Single by Mariah Carey
- Released: September 17, 2019
- Recorded: July–August 2019
- Genre: R&B
- Length: 2:55
- Label: Mariah Carey; ABC Studios;
- Songwriter(s): Carey; Moore II;
- Producer(s): Carey; Daniel Moore II;

Mariah Carey singles chronology
| "A No No" (2019) | "In the Mix" (2019) | "Save the Day" (2020) |

Music video
- "In The Mix" on YouTube

= In the Mix (Mariah Carey song) =

"In the Mix" is a song by American singer-songwriter Mariah Carey. It was released on September 17, 2019 as the official theme song of the American TV series Mixed-ish, that premiered on September 24, 2019 on ABC. The song's music was composed by Carey along with songwriter-producer Daniel Moore II, and the lyrics and melody were written by Carey. It was also co-produced by Carey and Moore. The accompanying music video was released the same day as the single's release, featuring clips from Mixed-ish, as well as footage of Carey and her children in the recording studio.

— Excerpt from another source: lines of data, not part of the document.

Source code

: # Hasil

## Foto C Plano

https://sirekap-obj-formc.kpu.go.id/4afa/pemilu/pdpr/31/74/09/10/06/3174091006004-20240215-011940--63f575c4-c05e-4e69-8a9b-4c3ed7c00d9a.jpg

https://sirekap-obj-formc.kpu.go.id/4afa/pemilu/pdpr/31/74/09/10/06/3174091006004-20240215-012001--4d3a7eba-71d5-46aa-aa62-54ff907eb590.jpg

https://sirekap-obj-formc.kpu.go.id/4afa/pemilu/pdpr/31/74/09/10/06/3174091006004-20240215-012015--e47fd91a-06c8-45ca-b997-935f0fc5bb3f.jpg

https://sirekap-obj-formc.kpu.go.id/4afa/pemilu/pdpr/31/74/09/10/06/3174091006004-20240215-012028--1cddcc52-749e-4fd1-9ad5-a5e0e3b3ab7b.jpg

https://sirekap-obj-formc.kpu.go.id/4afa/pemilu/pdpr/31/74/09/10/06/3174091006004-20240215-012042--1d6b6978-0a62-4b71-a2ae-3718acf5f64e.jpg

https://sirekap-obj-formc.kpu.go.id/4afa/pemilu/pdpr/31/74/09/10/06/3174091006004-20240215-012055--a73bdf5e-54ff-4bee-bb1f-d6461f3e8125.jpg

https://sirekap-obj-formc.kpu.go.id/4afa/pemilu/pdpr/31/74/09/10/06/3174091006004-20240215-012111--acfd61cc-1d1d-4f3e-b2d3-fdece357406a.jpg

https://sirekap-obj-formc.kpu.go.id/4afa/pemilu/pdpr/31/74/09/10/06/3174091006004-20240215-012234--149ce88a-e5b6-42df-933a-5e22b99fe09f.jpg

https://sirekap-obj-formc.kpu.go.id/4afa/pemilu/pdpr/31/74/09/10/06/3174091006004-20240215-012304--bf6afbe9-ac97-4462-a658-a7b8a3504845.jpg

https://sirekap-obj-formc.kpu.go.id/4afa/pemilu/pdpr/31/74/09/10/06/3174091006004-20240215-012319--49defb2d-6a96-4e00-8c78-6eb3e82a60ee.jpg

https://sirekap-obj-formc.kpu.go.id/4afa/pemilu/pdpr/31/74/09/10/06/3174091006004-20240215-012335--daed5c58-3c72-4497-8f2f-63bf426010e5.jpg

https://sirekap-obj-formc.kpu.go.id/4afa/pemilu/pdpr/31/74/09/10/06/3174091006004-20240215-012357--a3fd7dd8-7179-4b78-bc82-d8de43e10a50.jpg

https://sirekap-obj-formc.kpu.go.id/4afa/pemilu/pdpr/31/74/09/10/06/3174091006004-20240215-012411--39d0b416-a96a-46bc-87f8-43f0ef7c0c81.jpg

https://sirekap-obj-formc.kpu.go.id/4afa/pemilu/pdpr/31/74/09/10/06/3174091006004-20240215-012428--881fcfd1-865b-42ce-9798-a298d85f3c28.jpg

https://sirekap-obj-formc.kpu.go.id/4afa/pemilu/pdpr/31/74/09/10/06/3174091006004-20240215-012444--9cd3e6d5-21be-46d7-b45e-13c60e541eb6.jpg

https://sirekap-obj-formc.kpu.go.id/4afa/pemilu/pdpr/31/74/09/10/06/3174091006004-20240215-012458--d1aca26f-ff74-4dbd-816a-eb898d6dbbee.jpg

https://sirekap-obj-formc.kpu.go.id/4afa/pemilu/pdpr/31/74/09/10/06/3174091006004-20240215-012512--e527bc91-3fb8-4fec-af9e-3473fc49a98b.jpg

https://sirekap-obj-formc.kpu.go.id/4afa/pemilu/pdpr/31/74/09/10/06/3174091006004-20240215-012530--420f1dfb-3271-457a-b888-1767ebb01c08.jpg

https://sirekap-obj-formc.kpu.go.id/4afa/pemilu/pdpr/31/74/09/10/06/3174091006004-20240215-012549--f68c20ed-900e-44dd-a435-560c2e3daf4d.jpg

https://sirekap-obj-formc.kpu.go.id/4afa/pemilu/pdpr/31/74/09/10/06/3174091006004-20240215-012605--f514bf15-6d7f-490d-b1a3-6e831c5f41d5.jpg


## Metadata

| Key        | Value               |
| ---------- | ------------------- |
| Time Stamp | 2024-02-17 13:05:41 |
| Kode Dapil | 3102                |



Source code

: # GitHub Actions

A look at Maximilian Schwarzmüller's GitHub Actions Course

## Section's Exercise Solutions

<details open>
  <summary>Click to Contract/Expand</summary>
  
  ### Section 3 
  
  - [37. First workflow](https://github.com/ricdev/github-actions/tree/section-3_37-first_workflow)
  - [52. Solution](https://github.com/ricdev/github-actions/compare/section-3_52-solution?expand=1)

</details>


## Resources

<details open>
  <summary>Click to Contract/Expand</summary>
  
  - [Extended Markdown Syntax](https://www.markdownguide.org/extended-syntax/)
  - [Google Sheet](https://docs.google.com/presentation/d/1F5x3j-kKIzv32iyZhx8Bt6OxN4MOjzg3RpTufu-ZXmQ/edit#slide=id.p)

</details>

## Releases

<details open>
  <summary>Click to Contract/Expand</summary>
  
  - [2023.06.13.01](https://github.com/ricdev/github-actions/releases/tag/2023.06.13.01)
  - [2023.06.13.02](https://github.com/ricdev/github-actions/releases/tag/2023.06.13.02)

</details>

== Background and release ==

As a biracial woman in the entertainment industry, there was no way I did not want to be a part of mixed-ish, especially after seeing the pilot, which I loved.
— —Carey in an interview for Entertainment Tonight.

On August 5, 2019, Carey confirmed that she will release "In the Mix", serving as the series' theme song. Carey's children, Moroccan and Monroe, provided some background vocals on the song. Her musical director at the time, songwriter-producer Daniel Moore II, produced the song along with Carey.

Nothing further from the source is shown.